Riforma. Resta la qualifica
per i professionali
Una buona
notizia per le famiglie orientate a iscrivere i figli
agli istituti professionali, e che avevano espresso forti
preoccupazioni per la soppressione della qualifica alla fine del
terzo anno. Preoccupazioni legate al fatto che il nuovo ordinamento
prevede che anche gli istituti professionali siano organizzati
secondo il modulo 2+2+1: due bienni più l'anno finale che porta
all'esame conclusivo, come i licei e gli istituti tecnici, che però
non avevano mai avuto articolazioni intermedie.
Ma gli studenti
che si iscriveranno alla prima classe degli istituti professionali
avranno la possibilità di chiedere contestualmente anche di poter
conseguire una qualifica professionale a conclusione del terzo anno.

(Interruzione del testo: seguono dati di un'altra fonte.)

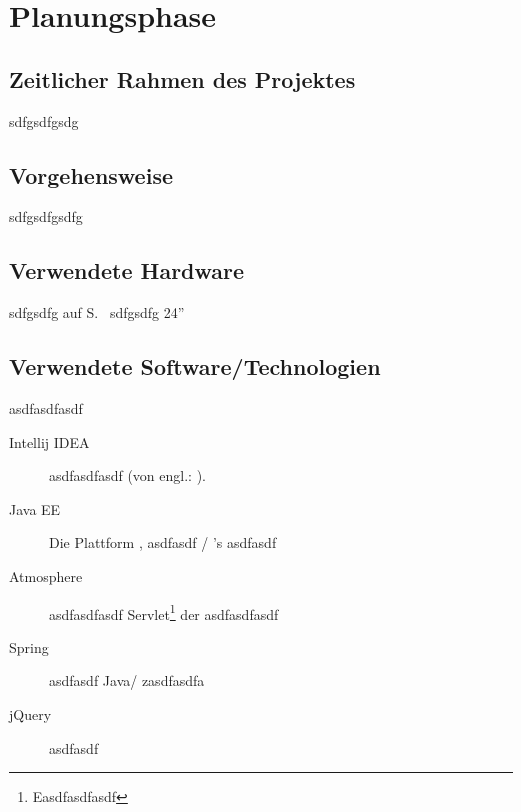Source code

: \section{Planungsphase}
\label{sec:Planungsphase}

\subsection{Zeitlicher Rahmen des Projektes}
\label{sub:Zeitlicher Rahmen des Projektes}
sdfgsdfgsdg

\subsection{Vorgehensweise}
\label{sub:Vorgehensweise}
sdfgsdfgsdfg

\subsection{Verwendete Hardware}
\label{sub:Verwendete Hardware}
sdfgsdfg  auf S.~\pageref{app:Laptop-Spezifikation} sdfgsdfg 24''

\subsection{Verwendete Software/Technologien}
\label{sub:Verwendete Software/Technologien}
asdfasdfasdf
\begin{description}
    \item [Intellij IDEA] asdfasdfasdf (von engl.: ).
    \item [Java EE]
    Die Plattform , asdfasdf / 's asdfasdf
    \item [Atmosphere]
    asdfasdfasdf Servlet\footnote{Easdfasdfasdf}  der asdfasdfasdf
    \item [Spring]
    asdfasdf Java/ zasdfasdfa
    \item [jQuery]
    asdfasdf
\end{description}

Lo specifica chiaramente la Circolare Ministeriale n. 17 del 18
febbraio 2010: "gli istituti professionali propongono agli
studenti e alle loro famiglie i diplomi di qualifica relativi ai
percorsi realizzati sino al corrente anno scolastico", cioè
fino al corrente 2009-2010.
Le richieste saranno accolte dagli
istituti con riserva perché occorrerà attendere le intese con gli
Assessorati regionali, competenti per l'attuazione dei percorsi
triennali di istruzione e formazione professionale di cui al decreto
legislativo n. 226/05, che ne disciplina la fase transitoria.
Inoltre, prosegue la Circolare,
limitatamente all'anno scolastico 2010-2011 "in attesa della
compiuta attuazione delle norme che disciplinano i percorsi di
istruzione e formazione professionale di cui al Capo III del decreto
legislativo n. 226/05, gli studenti, in possesso del titolo
conclusivo del primo ciclo, possono iscriversi a percorsi triennali
per il conseguimento di qualifiche professionali, ai fini
dell'assolvimento dell'obbligo di istruzione e del diritto dovere
all'istruzione e alla formazione".
In pratica, in particolare nelle Regioni
dove i percorsi triennali sono pochi o carenti, i genitori potranno
iscrivere i loro figli agli istituti professionali, che assorbiranno
anche una parte degli istituti d'arte, anch'essi articolati in
passato con il modulo 3+2. Per chi vorrà conseguire anche la
qualifica triennale il modulo diventerà di fatto un 2+1+1+1.